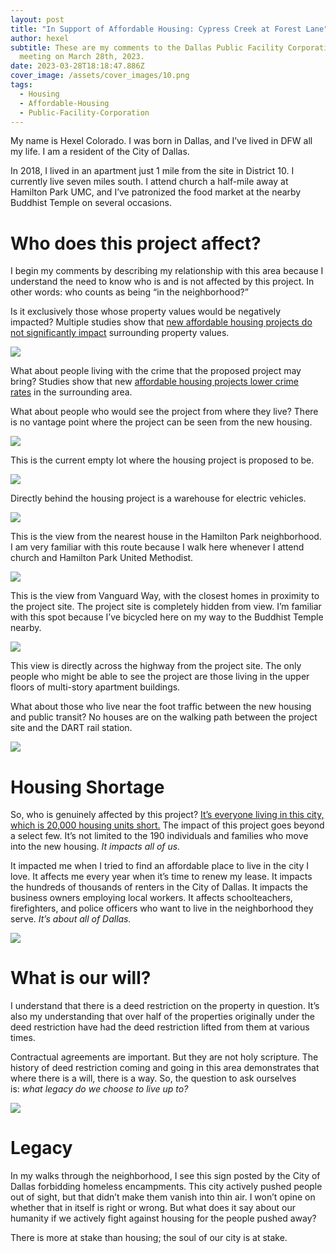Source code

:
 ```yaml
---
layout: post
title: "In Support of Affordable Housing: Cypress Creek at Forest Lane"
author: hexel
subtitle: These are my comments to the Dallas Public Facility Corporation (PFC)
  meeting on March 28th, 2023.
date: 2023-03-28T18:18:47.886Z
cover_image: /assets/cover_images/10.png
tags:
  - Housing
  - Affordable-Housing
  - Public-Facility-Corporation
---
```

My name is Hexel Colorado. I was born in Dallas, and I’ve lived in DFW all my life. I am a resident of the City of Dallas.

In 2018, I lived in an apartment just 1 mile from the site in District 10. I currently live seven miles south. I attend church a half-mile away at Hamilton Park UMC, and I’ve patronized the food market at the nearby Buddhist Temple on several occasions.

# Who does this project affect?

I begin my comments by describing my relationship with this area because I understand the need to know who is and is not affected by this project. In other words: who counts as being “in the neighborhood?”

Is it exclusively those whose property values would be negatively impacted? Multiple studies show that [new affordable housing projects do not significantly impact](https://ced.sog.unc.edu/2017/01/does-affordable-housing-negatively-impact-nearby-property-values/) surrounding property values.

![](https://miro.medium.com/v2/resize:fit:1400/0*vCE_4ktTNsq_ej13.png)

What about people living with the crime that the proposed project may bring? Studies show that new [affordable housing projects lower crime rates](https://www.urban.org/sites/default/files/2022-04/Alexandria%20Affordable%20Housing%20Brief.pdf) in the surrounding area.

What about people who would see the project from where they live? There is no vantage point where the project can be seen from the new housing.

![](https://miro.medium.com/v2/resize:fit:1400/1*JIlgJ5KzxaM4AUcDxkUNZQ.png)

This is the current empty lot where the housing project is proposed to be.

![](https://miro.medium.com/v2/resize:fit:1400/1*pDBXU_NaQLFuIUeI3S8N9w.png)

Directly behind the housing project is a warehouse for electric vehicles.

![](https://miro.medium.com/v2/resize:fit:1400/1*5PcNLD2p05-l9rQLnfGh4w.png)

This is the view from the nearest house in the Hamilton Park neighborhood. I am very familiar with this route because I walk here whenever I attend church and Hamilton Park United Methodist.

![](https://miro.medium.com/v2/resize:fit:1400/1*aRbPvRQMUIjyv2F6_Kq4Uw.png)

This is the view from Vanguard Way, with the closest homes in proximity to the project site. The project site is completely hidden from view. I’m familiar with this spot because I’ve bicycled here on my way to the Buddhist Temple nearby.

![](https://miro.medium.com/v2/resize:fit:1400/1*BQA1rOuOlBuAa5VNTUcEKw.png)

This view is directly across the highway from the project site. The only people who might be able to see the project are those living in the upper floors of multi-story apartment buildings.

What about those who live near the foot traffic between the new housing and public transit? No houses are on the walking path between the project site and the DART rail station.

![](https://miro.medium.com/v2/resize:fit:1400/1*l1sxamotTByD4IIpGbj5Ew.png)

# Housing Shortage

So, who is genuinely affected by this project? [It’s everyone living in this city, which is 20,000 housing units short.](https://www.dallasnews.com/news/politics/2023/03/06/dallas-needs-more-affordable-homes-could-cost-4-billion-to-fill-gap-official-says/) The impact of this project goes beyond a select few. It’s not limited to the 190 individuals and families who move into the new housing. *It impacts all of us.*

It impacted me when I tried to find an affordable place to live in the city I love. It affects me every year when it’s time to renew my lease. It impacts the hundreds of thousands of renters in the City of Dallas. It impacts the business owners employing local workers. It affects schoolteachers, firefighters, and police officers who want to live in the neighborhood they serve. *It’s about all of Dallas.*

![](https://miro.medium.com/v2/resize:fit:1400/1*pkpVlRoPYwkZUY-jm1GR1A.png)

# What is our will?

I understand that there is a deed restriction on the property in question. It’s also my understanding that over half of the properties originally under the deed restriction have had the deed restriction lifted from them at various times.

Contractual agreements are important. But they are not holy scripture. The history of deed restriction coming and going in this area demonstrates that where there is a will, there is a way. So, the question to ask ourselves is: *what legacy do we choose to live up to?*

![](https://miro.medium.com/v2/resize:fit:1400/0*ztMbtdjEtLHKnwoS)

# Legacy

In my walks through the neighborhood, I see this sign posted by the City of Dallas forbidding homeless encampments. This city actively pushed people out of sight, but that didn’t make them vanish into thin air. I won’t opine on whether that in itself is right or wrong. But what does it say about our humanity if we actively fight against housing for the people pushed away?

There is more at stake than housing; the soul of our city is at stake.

Requirement: Return nothing but the lines running from the start of the data to the line with "My name is Hexel", please, both ends included and no pictures.

Answer to the problem:
Source code

:
 ```yaml
---
layout: post
title: "In Support of Affordable Housing: Cypress Creek at Forest Lane"
author: hexel
subtitle: These are my comments to the Dallas Public Facility Corporation (PFC)
  meeting on March 28th, 2023.
date: 2023-03-28T18:18:47.886Z
cover_image: /assets/cover_images/10.png
tags:
  - Housing
  - Affordable-Housing
  - Public-Facility-Corporation
---
```

My name is Hexel Colorado. I was born in Dallas, and I’ve lived in DFW all my life. I am a resident of the City of Dallas.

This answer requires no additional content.